University of Chicago Department of Economics

Prof. Townsend is the Charles E. Merriam Distinguished Service Professor at the Department of Economics at University of Chicago. His contributions in theory include the revelation principle, costly state verification, optimal multiperiod contracts, decentralization with private information, money with spatially separated agents, financial structure and growth, and forecasting the forecasts of others. His contributions in econometrics include the study of risk and insurance in developing countries. His work on village India was awarded the Frisch Medal in 1998.

The Medieval Village Economy

[Princeton University Press (1993)] Robert Townsend has made path- breaking contributions to contract theory and general equilibrium analysis. In this book, he combines the theory of general economic equilibrium with the notion that allocations and institutions of a given economy might be Pareto optimal to try to explain various salient features of the medieval village economy. The medieval village economy in many ways reflects the economies of poor high-risk agrarian villages of the contemporary world and serves as an ideal testing ground for Townsend's theories. The environment of the medieval village resembles those of relatively simple models with such key elements as uncertainty and private information, and its institutions display distinctive features such as fragmented landholding patterns. In this book standard models of macroeconomics and the literature on contract theory and mechanism design are reinterpreted, applied, and extended. The author draws both descriptive institutional material and particular parameter values from historical observations, and characterizes solutions to the models analytically and numerically. The idea is to see whether the observed outcomes can be explained, shedding light both on the historical material and the models themselves.

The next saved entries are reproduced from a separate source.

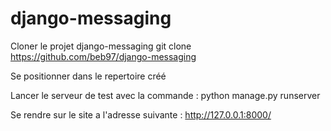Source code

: # django-messaging

Cloner le projet django-messaging
  git clone https://github.com/beb97/django-messaging

Se positionner dans le repertoire créé

Lancer le serveur de test avec la commande :
  python manage.py runserver

Se rendre sur le site a l'adresse suivante :
  http://127.0.0.1:8000/
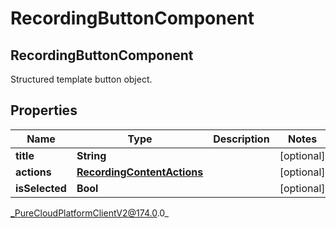 # RecordingButtonComponent

## RecordingButtonComponent
Structured template button object.

## Properties

|Name | Type | Description | Notes|
|------------ | ------------- | ------------- | -------------|
| **title** | **String** |  | [optional] |
| **actions** | [**RecordingContentActions**](RecordingContentActions) |  | [optional] |
| **isSelected** | **Bool** |  | [optional] |



_PureCloudPlatformClientV2@174.0.0_
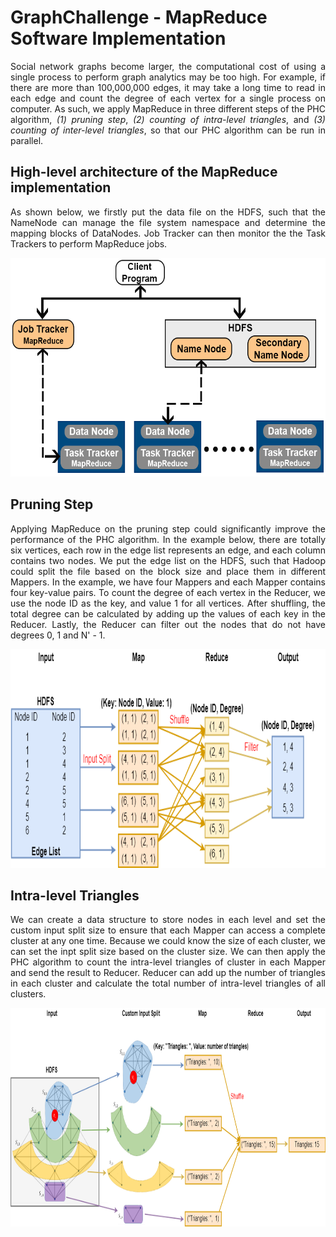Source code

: # GraphChallenge - MapReduce Software Implementation

<p align="justify">Social network graphs become larger, the computational cost of using a single process to perform graph analytics may be too high. For example, if there are more than 100,000,000 edges, it may take a long time to read in each edge and count the degree of each vertex for a single process on computer. As such, we apply MapReduce in three different steps of the PHC algorithm, <i>(1) pruning step</i>, <i>(2) counting of intra-level triangles</i>, and <i>(3) counting of inter-level triangles</i>, so that our PHC algorithm can be run in parallel.</p>

## High-level architecture of the MapReduce implementation
<p align="justify">As shown below, we firstly put the data file on the HDFS, such that the NameNode can manage the file system namespace and determine the mapping blocks of DataNodes. Job Tracker can then monitor the the Task Trackers to perform MapReduce jobs.</p>
<img width="550" height="350" src="https://github.com/Graph-Challenge/MapReduce/blob/master/Images/MapReduceHighLevelArchitecture.png"/>

## Pruning Step
<p align="justify">Applying MapReduce on the pruning step could significantly improve the performance of the PHC algorithm. In the example below, there are totally six vertices, each row in the edge list represents an edge, and each column contains two nodes. We put the edge list on the HDFS, such that Hadoop could split the file based on the block size and place them in different Mappers. In the example, we have four Mappers and each Mapper contains four key-value pairs. To count the degree of each vertex in the Reducer, we use the node ID as the key, and value 1 for all vertices. After shuffling, the total degree can be calculated by adding up the values of each key in the Reducer. Lastly, the Reducer can filter out the nodes that do not have degrees 0, 1 and N' - 1.</p>
<img width="800" height="350" src="https://github.com/Graph-Challenge/MapReduce/blob/master/Images/PruningMapReduce.png"/>


## Intra-level Triangles
<p align="justify">We can create a data structure to store nodes in each level and set the custom input split size to ensure that each Mapper can access a complete cluster at any one time. Because we could know the size of each cluster, we can set the inpt split size based on the cluster size. We can then apply the PHC algorithm to count the intra-level triangles of cluster in each Mapper and send the result to Reducer. Reducer can add up the number of triangles in each cluster and calculate the total number of intra-level triangles of all clusters.</p>
<img width="900" height="350" src="https://github.com/Graph-Challenge/MapReduce/blob/master/Images/IntraLevelMapReduce.png"/>
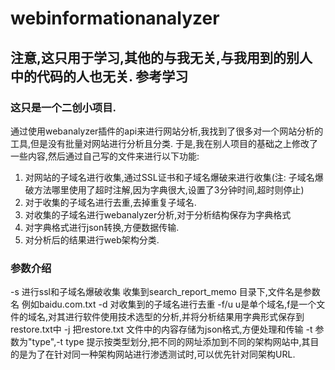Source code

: # webinformationanalyzer

## 注意,这只用于学习,其他的与我无关,与我用到的别人中的代码的人也无关. 参考学习

### 这只是一个二创小项目.

通过使用webanalyzer插件的api来进行网站分析,我找到了很多对一个网站分析的工具,但是没有批量对网站进行分析且分类.
于是,我在别人项目的基础之上修改了一些内容,然后通过自己写的文件来进行以下功能:
1. 对网站的子域名进行收集,通过SSL证书和子域名爆破来进行收集(注: 子域名爆破方法哪里使用了超时注解,因为字典很大,设置了3分钟时间,超时则停止)
2. 对于收集的子域名进行去重,去掉重复子域名.
3. 对收集的子域名进行webanalyzer分析,对于分析结构保存为字典格式
4. 对字典格式进行json转换,方便数据传输.
5. 对分析后的结果进行web架构分类.


### 参数介绍
-s 进行ssl和子域名爆破收集 收集到search_report_memo 目录下,文件名是参数名 例如baidu.com.txt
-d 对收集到的子域名进行去重
-f/u u是单个域名,f是一个文件的域名,对其进行软件使用技术选型的分析,并将分析结果用字典形式保存到restore.txt中
-j 把restore.txt 文件中的内容存储为json格式,方便处理和传输
-t 参数为"type",-t type 提示按类型划分,把不同的网址添加到不同的架构网站中,其目的是为了在针对同一种架构网站进行渗透测试时,可以优先针对同架构URL.

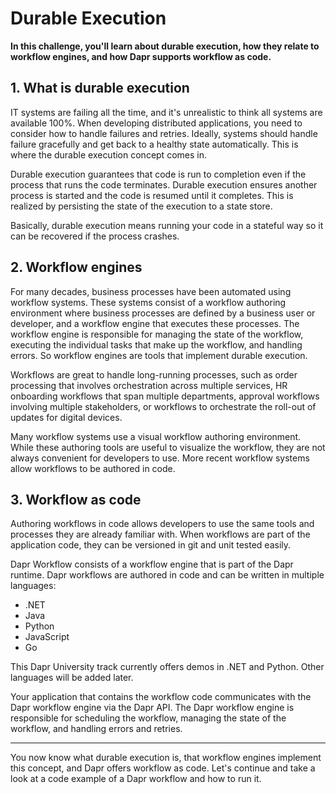 # Durable Execution

**In this challenge, you'll learn about durable execution, how they relate to workflow engines, and how Dapr supports workflow as code.**

## 1. What is durable execution

IT systems are failing all the time, and it's unrealistic to think all systems are available 100%. When developing distributed applications, you need to consider how to handle failures and retries. Ideally, systems should handle failure gracefully and get back to a healthy state automatically. This is where the durable execution concept comes in.

Durable execution guarantees that code is run to completion even if the process that runs the code terminates. Durable execution ensures another process is started and the code is resumed until it completes. This is realized by persisting the state of the execution to a state store.

Basically, durable execution means running your code in a stateful way so it can be recovered if the process crashes.

## 2. Workflow engines

For many decades, business processes have been automated using workflow systems. These systems consist of a workflow authoring environment where business processes are defined by a business user or developer, and a workflow engine that executes these processes. The workflow engine is responsible for managing the state of the workflow, executing the individual tasks that make up the workflow, and handling errors. So workflow engines are tools that implement durable execution.

Workflows are great to handle long-running processes, such as order processing that involves orchestration across multiple services, HR onboarding workflows that span multiple departments, approval workflows involving multiple stakeholders, or workflows to orchestrate the roll-out of updates for digital devices.

Many workflow systems use a visual workflow authoring environment. While these authoring tools are useful to visualize the workflow, they are not always convenient for developers to use. More recent workflow systems allow workflows to be authored in code.

## 3. Workflow as code

Authoring workflows in code allows developers to use the same tools and processes they are already familiar with. When workflows are part of the application code, they can be versioned in git and unit tested easily.

Dapr Workflow consists of a workflow engine that is part of the Dapr runtime. Dapr workflows are authored in code and can be written in multiple languages:

- .NET
- Java
- Python
- JavaScript
- Go

This Dapr University track currently offers demos in .NET and Python. Other languages will be added later.

Your application that contains the workflow code communicates with the Dapr workflow engine via the Dapr API. The Dapr workflow engine is responsible for scheduling the workflow, managing the state of the workflow, and handling errors and retries.

---

You now know what durable execution is, that workflow engines implement this concept, and Dapr offers workflow as code. Let's continue and take a look at a code example of a Dapr workflow and how to run it.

Financial Structure and Economic Organization

[Basil Blackwell Inc. (1990)] This volume focuses on how groups of economic agents organize themselves, with a special interest in the financial arrangements they adopt. This is achieved primarily through the development and refinement of neoclassical models incorporating transactions costs and impediments to trade, but also through parallels with the organization of real economies drawn from the history of early Europe. The author demonstrates that the key elements determining financial structure and economic organization in history are the key features in the described environments of modern economics models. These include the facts that economics agents are separated in time and space; economic life is full of uncertainty; there are sometimes difficulties of communication among agents; and there can be problems in getting agents to commit to arrangements, the difficulties of costly and limited enforcement. Analyzing these central issues both in theory and in history, Professor Townsend makes a highly original contribution to the understanding of the diverse forms of economic and financial organization.